Il sogno e il sognare sono due parole che abitano la vita umana. Non per nulla Calderon della Barca nel 1600 scriveva “La vita è sogno” e nello stesso periodo Shakespeare ne “La tempesta” diceva che “Siamo fatti della stessa materia dei sogni”.
Questi giganti della letteratura pensavano che tra il sogno e la nostra breve esistenza c’è una linea di ininterrotta continuità.
Oggi la ricerca conferma che il sognare è atto fisiologico e narrazione solitamente notturna della vita, che accade continuamente a ognuno di noi, anche se al risveglio nulla si ricorda.
In ogni caso la domanda è: cosa sono i sogni e perché li facciamo?
Gli antichi credevano che fossero messaggi degli dei mentre ora sappiamo che sono una sorta di pensieri in forma di immagini, ma anche sensazioni fisiche o vissuti emotivi e “storie” della nostra esistenza di cui non siamo consapevoli. In parte sono memorie attivate da alcune aree corticali e subcorticali responsabili delle funzioni del pensiero simbolico e delle emozioni e connesse con i processi mnestici.
Freud fu tra primi a ritenere il sogno un pensiero capace di svelare ricordi ed esperienze rimosse. Jung, suo allievo, precisò che “Il sogno è la piccola porta occulta che conduce alla parte più nascosta e intima dell’anima” (La realtà dell’anima, Boringhieri).
Sognare vuol dire passare dalla coscienza all’inconscio e rintracciare immagini del mondo interiore che ci aiutano a dire chi siamo.
È una specie di posizionamento interiore, non solo un ricupero di ricordi scomparsi, di desideri o di paure inconfessabili. I sogni sono lo spazio della nostra vita psichica dove esplorare l’esistenza e una “mappa” del viaggio che stiamo facendo dove è possibile cogliere le direzioni intraprese, le soste o i blocchi dove ci siamo arenati.
Hanno il valore degli strumenti che servono per dire cosa e come stiamo vivendo o anche fornirci “soluzioni” da sviluppare al risveglio. Sono noti i racconti personali di grandi scienziati come Mendeleev o Einstein, per citarne solo alcuni, che dicono di aver fatto sogni illuminanti prima di trovare risposte o elaborare scoperte e teorie fondamentali.
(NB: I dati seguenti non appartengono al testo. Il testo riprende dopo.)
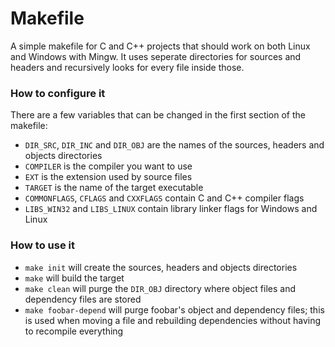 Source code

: # Makefile
A simple makefile for C and C++ projects that should work on both Linux and Windows with Mingw.
It uses seperate directories for sources and headers and recursively looks for every file inside those.

### How to configure it

There are a few variables that can be changed in the first section of the makefile:
- `DIR_SRC`, `DIR_INC` and `DIR_OBJ` are the names of the sources, headers and objects directories
- `COMPILER` is the compiler you want to use
- `EXT` is the extension used by source files
- `TARGET` is the name of the target executable
- `COMMONFLAGS`, `CFLAGS` and `CXXFLAGS` contain C and C++ compiler flags
- `LIBS_WIN32` and `LIBS_LINUX` contain library linker flags for Windows and Linux

### How to use it

- `make init` will create the sources, headers and objects directories
- `make` will build the target
- `make clean` will purge the `DIR_OBJ` directory where object files and dependency files are stored
- `make foobar-depend` will purge foobar's object and dependency files;
this is used when moving a file and rebuilding dependencies without having to recompile everything
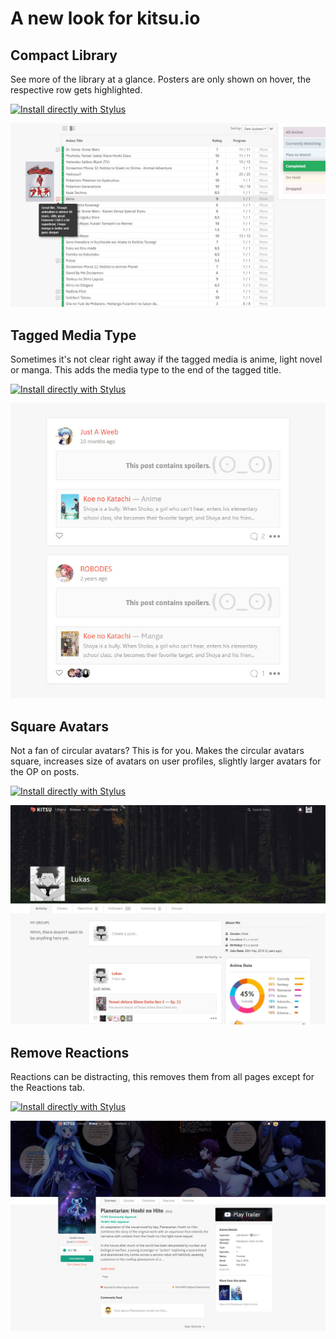 # A new look for kitsu.io
## Compact Library
See more of the library at a glance. Posters are only shown on hover, the respective row gets highlighted.

[![Install directly with Stylus](https://img.shields.io/badge/Install%20directly%20with-Stylus-00adad.svg)](https://raw.githubusercontent.com/lukas-berger/styling-kitsu/main/compact-library/compact-library.user.css)

![Compact Library](/compact-library/kitsucompactlibrary.jpg)



## Tagged Media Type
Sometimes it's not clear right away if the tagged media is anime, light novel or manga. 
This adds the media type to the end of the tagged title.

[![Install directly with Stylus](https://img.shields.io/badge/Install%20directly%20with-Stylus-00adad.svg)](https://raw.githubusercontent.com/lukas-berger/styling-kitsu/main/tagged-media-type/tagged-media-type.user.css)

![Tagged Media Type](/tagged-media-type/kitsutaggedmediatype.jpg)



## Square Avatars
Not a fan of circular avatars? This is for you. Makes the circular avatars square, increases size of avatars on user profiles, slightly larger avatars for the OP on posts.

[![Install directly with Stylus](https://img.shields.io/badge/Install%20directly%20with-Stylus-00adad.svg)](https://raw.githubusercontent.com/lukas-berger/styling-kitsu/main/square-avatars/square-avatars.user.css)

![Square Avatars](/square-avatars/kitsusquareavatars.jpg)



## Remove Reactions
Reactions can be distracting, this removes them from all pages except for the Reactions tab.

[![Install directly with Stylus](https://img.shields.io/badge/Install%20directly%20with-Stylus-00adad.svg)](https://raw.githubusercontent.com/lukas-berger/styling-kitsu/main/remove-reactions/remove-reactions.user.css)

![Remove Reactions](/remove-reactions/kitsuremovereactions.jpg)
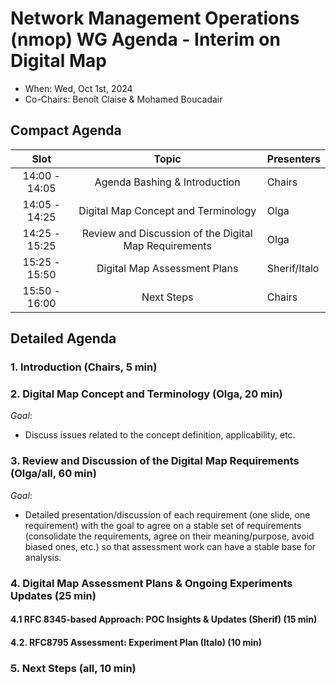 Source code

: # Network Management Operations (nmop) WG Agenda - Interim on Digital Map 

* When: Wed, Oct 1st, 2024
* Co-Chairs: Benoît Claise & Mohamed Boucadair

## Compact Agenda

| Slot          | Topic                                   | Presenters |
|:-------------:|:---------------------------------------:|:-----------|
| 14:00 - 14:05 | Agenda Bashing & Introduction           | Chairs     |
| 14:05 - 14:25 | Digital Map Concept and Terminology | Olga     |
| 14:25 - 15:25 | Review and Discussion of the Digital Map Requirements  | Olga     |
| 15:25 - 15:50 | Digital Map Assessment Plans | Sherif/Italo |
| 15:50 - 16:00 | Next Steps | Chairs     |

## Detailed Agenda

### 1. Introduction (Chairs, 5 min)

### 2. Digital Map Concept and Terminology (Olga, 20 min) 

_Goal_: 

* Discuss issues related to the concept definition, applicability, etc.

### 3. Review and Discussion of the Digital Map Requirements (Olga/all, 60 min) 

_Goal_:

* Detailed presentation/discussion of each requirement (one slide, one requirement) with the goal to agree on a stable set of requirements (consolidate the requirements, agree on their meaning/purpose, avoid biased ones, etc.) so that assessment work can have a stable base for analysis.
  
### 4. Digital Map Assessment Plans & Ongoing Experiments Updates (25 min) 

#### 4.1 RFC 8345-based Approach: POC Insights & Updates (Sherif) (15 min)
#### 4.2. RFC8795 Assessment: Experiment Plan (Italo) (10 min)

### 5. Next Steps (all, 10 min)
Le neuroscienze ci confermano che durante il sonno, mentre sogniamo, il cervello non si mette a riposo, semplicemente cambia ritmo di lavoro. Sembra appropriato dire che nel sonno REM, la fase di maggiore produzione di immagini, siamo fortemente creativi. Molti studi concordano nel dire che solo il 2% dei sogni si riferisce a esperienze fatte o eventi vissuti nello stato cosciente. Per lo più si tratta di narrazioni originali, anche se bizzarre e poco comprensibili al risveglio perché espresse in un codice simbolico e pre-logico che va al di là del razionale.
Per comprendere i sogni è necessario liberarli dalle oscurità che li avvolge, ricordarli e narrarli al risveglio a se stessi o a qualcun altro che si limiti ad ascoltare. Oppure scriverli in modo da ri-pensarli e cercarne il senso che è sempre e solo in relazione con il sognatore.
Poi bisogna provare a interpretarli in quanto allusivi e simbolici. E i simboli, benché rimandino a significati universali, mettono in luce aspetti diversi, mai univoci, a cui è possibile avvicinarsi solo con pazienza, attenzione e rispetto.